## DATA IN THIS EXERCISE
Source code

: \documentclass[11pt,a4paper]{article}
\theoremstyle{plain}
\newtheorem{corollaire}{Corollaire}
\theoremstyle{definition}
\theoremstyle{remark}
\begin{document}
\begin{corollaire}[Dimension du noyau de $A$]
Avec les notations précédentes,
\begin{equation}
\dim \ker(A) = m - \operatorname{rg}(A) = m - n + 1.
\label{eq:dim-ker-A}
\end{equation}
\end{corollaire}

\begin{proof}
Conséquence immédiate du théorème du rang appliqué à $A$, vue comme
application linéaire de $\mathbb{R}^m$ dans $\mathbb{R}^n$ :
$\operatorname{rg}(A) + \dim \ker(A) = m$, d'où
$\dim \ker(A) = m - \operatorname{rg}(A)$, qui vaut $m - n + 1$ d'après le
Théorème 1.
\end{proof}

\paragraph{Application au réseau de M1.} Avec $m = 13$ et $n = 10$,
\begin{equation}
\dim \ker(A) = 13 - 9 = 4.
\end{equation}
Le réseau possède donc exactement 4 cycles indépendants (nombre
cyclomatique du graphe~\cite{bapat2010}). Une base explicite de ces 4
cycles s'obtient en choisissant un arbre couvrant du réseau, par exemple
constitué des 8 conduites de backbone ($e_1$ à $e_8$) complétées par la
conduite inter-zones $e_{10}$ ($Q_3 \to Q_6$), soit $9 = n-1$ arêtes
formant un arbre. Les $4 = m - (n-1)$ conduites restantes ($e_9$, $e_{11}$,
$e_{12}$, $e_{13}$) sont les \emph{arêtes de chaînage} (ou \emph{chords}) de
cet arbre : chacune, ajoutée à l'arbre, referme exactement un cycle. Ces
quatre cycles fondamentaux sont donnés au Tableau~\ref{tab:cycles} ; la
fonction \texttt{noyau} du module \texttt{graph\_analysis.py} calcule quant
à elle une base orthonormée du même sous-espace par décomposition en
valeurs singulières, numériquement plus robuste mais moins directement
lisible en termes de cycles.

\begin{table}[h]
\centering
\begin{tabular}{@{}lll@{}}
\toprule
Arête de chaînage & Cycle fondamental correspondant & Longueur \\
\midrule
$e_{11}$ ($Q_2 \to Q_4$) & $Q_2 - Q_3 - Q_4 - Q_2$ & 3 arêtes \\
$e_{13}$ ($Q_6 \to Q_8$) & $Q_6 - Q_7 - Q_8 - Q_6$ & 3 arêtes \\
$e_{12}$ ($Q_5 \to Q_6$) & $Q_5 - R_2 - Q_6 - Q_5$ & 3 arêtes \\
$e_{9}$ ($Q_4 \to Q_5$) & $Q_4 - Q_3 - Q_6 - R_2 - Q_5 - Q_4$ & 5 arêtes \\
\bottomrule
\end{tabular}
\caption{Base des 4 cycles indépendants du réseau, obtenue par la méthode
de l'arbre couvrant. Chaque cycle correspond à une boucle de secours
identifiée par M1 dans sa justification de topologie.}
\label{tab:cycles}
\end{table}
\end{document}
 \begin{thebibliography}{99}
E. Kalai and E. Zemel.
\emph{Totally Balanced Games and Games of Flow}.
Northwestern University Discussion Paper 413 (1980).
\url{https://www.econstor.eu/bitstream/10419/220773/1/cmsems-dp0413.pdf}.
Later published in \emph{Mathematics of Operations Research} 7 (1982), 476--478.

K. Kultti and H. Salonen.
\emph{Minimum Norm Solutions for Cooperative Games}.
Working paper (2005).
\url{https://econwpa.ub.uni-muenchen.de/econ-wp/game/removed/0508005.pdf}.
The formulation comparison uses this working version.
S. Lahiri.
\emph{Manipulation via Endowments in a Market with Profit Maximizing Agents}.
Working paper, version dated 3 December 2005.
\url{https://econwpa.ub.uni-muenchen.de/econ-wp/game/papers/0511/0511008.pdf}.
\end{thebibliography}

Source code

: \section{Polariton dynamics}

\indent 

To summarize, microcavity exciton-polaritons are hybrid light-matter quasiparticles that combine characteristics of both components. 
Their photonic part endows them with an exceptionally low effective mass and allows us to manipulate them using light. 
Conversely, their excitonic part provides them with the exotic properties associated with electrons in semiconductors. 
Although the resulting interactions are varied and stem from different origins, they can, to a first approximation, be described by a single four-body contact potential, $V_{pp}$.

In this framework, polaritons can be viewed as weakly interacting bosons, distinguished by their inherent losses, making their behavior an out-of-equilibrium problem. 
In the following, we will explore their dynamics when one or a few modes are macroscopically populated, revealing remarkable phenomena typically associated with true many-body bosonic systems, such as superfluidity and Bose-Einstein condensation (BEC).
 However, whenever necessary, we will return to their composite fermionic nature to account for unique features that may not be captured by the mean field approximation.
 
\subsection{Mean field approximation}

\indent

## WORK ITEM
Set down the complete listing once more, exactly as it appears.

## ANSWER TO THE PROBLEM
Source code

: \documentclass[11pt,a4paper]{article}
\theoremstyle{plain}
\newtheorem{corollaire}{Corollaire}
\theoremstyle{definition}
\theoremstyle{remark}
\begin{document}
\begin{corollaire}[Dimension du noyau de $A$]
Avec les notations précédentes,
\begin{equation}
\dim \ker(A) = m - \operatorname{rg}(A) = m - n + 1.
\label{eq:dim-ker-A}
\end{equation}
\end{corollaire}

\begin{proof}
Conséquence immédiate du théorème du rang appliqué à $A$, vue comme
application linéaire de $\mathbb{R}^m$ dans $\mathbb{R}^n$ :
$\operatorname{rg}(A) + \dim \ker(A) = m$, d'où
$\dim \ker(A) = m - \operatorname{rg}(A)$, qui vaut $m - n + 1$ d'après le
Théorème 1.
\end{proof}

\paragraph{Application au réseau de M1.} Avec $m = 13$ et $n = 10$,
\begin{equation}
\dim \ker(A) = 13 - 9 = 4.
\end{equation}
Le réseau possède donc exactement 4 cycles indépendants (nombre
cyclomatique du graphe~\cite{bapat2010}). Une base explicite de ces 4
cycles s'obtient en choisissant un arbre couvrant du réseau, par exemple
constitué des 8 conduites de backbone ($e_1$ à $e_8$) complétées par la
conduite inter-zones $e_{10}$ ($Q_3 \to Q_6$), soit $9 = n-1$ arêtes
formant un arbre. Les $4 = m - (n-1)$ conduites restantes ($e_9$, $e_{11}$,
$e_{12}$, $e_{13}$) sont les \emph{arêtes de chaînage} (ou \emph{chords}) de
cet arbre : chacune, ajoutée à l'arbre, referme exactement un cycle. Ces
quatre cycles fondamentaux sont donnés au Tableau~\ref{tab:cycles} ; la
fonction \texttt{noyau} du module \texttt{graph\_analysis.py} calcule quant
à elle une base orthonormée du même sous-espace par décomposition en
valeurs singulières, numériquement plus robuste mais moins directement
lisible en termes de cycles.

\begin{table}[h]
\centering
\begin{tabular}{@{}lll@{}}
\toprule
Arête de chaînage & Cycle fondamental correspondant & Longueur \\
\midrule
$e_{11}$ ($Q_2 \to Q_4$) & $Q_2 - Q_3 - Q_4 - Q_2$ & 3 arêtes \\
$e_{13}$ ($Q_6 \to Q_8$) & $Q_6 - Q_7 - Q_8 - Q_6$ & 3 arêtes \\
$e_{12}$ ($Q_5 \to Q_6$) & $Q_5 - R_2 - Q_6 - Q_5$ & 3 arêtes \\
$e_{9}$ ($Q_4 \to Q_5$) & $Q_4 - Q_3 - Q_6 - R_2 - Q_5 - Q_4$ & 5 arêtes \\
\bottomrule
\end{tabular}
\caption{Base des 4 cycles indépendants du réseau, obtenue par la méthode
de l'arbre couvrant. Chaque cycle correspond à une boucle de secours
identifiée par M1 dans sa justification de topologie.}
\label{tab:cycles}
\end{table}
\end{document}
 \begin{thebibliography}{99}
E. Kalai and E. Zemel.
\emph{Totally Balanced Games and Games of Flow}.
Northwestern University Discussion Paper 413 (1980).
\url{https://www.econstor.eu/bitstream/10419/220773/1/cmsems-dp0413.pdf}.
Later published in \emph{Mathematics of Operations Research} 7 (1982), 476--478.

K. Kultti and H. Salonen.
\emph{Minimum Norm Solutions for Cooperative Games}.
Working paper (2005).
\url{https://econwpa.ub.uni-muenchen.de/econ-wp/game/removed/0508005.pdf}.
The formulation comparison uses this working version.
S. Lahiri.
\emph{Manipulation via Endowments in a Market with Profit Maximizing Agents}.
Working paper, version dated 3 December 2005.
\url{https://econwpa.ub.uni-muenchen.de/econ-wp/game/papers/0511/0511008.pdf}.
\end{thebibliography}

Source code

: \section{Polariton dynamics}

\indent 

To summarize, microcavity exciton-polaritons are hybrid light-matter quasiparticles that combine characteristics of both components. 
Their photonic part endows them with an exceptionally low effective mass and allows us to manipulate them using light. 
Conversely, their excitonic part provides them with the exotic properties associated with electrons in semiconductors. 
Although the resulting interactions are varied and stem from different origins, they can, to a first approximation, be described by a single four-body contact potential, $V_{pp}$.

In this framework, polaritons can be viewed as weakly interacting bosons, distinguished by their inherent losses, making their behavior an out-of-equilibrium problem. 
In the following, we will explore their dynamics when one or a few modes are macroscopically populated, revealing remarkable phenomena typically associated with true many-body bosonic systems, such as superfluidity and Bose-Einstein condensation (BEC).
 However, whenever necessary, we will return to their composite fermionic nature to account for unique features that may not be captured by the mean field approximation.
 
\subsection{Mean field approximation}

\indent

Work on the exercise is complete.